BEGIN Dataset
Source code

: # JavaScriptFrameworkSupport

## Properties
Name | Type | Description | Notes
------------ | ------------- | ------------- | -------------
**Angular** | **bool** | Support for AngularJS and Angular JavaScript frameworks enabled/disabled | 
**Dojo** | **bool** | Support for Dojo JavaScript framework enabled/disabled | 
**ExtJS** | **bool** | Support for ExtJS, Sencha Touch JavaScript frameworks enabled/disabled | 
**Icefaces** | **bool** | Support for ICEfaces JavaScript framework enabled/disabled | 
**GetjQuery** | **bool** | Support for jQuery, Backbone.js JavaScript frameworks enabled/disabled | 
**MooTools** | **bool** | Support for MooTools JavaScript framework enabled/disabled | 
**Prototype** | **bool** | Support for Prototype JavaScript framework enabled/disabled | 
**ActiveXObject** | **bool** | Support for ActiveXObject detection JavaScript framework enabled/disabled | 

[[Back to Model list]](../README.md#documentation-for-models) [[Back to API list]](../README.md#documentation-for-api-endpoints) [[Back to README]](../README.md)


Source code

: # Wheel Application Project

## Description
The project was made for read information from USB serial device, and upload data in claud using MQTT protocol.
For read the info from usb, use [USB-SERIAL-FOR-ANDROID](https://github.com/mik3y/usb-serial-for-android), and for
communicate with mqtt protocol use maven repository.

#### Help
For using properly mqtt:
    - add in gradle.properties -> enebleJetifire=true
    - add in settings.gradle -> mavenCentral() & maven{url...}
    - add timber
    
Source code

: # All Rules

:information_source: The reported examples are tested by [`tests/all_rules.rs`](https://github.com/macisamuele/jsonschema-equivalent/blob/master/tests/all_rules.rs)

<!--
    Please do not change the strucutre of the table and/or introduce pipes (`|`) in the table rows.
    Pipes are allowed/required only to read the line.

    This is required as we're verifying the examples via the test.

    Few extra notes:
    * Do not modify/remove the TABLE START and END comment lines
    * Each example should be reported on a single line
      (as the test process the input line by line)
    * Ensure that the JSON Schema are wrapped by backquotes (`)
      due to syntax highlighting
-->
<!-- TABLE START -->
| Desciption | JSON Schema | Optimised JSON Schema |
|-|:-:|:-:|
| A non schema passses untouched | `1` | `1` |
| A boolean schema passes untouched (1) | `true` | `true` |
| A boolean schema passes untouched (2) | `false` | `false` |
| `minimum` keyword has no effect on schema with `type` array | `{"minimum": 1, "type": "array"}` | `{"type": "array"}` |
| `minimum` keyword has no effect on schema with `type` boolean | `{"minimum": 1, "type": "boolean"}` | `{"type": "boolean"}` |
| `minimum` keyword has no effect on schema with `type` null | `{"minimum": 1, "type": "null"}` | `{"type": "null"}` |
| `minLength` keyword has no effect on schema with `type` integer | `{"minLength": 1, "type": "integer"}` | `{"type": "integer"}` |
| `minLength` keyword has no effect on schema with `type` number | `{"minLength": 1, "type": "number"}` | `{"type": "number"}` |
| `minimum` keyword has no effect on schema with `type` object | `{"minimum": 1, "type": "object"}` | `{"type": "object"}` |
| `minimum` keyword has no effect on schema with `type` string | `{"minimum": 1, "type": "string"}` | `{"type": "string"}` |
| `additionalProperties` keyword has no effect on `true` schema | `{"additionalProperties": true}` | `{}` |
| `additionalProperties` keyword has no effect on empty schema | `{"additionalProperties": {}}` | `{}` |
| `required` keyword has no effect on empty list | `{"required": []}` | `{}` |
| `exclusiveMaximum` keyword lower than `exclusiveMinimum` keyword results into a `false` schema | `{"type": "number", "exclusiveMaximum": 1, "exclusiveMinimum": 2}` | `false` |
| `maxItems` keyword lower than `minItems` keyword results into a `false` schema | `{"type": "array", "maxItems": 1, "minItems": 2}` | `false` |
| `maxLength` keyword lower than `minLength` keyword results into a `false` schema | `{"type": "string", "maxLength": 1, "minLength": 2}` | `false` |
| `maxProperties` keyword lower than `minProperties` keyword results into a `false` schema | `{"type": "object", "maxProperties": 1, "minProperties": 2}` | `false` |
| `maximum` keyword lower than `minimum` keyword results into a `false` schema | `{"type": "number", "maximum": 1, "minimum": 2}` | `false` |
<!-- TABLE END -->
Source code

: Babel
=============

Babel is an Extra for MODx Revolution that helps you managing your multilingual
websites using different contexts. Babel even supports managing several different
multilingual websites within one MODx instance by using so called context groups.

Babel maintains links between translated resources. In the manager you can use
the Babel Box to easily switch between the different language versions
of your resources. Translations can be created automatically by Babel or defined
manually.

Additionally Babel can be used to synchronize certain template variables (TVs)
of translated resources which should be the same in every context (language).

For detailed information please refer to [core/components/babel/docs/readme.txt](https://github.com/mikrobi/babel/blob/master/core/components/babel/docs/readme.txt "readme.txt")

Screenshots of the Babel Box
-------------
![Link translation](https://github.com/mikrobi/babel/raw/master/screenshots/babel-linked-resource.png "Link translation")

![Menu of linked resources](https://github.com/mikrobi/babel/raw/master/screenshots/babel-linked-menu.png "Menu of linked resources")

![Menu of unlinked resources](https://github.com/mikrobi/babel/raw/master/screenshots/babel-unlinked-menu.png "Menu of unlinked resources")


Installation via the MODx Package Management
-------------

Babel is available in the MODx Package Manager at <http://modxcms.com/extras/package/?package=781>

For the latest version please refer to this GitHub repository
END Dataset
Stop at the line containing "Backbone.js JavaScript frameworks enabled/disabled |". Please print exactly every line before it from the start of the records, plus that line itself, and nothing else.

Source code

: # JavaScriptFrameworkSupport

## Properties
Name | Type | Description | Notes
------------ | ------------- | ------------- | -------------
**Angular** | **bool** | Support for AngularJS and Angular JavaScript frameworks enabled/disabled | 
**Dojo** | **bool** | Support for Dojo JavaScript framework enabled/disabled | 
**ExtJS** | **bool** | Support for ExtJS, Sencha Touch JavaScript frameworks enabled/disabled | 
**Icefaces** | **bool** | Support for ICEfaces JavaScript framework enabled/disabled | 
**GetjQuery** | **bool** | Support for jQuery, Backbone.js JavaScript frameworks enabled/disabled | 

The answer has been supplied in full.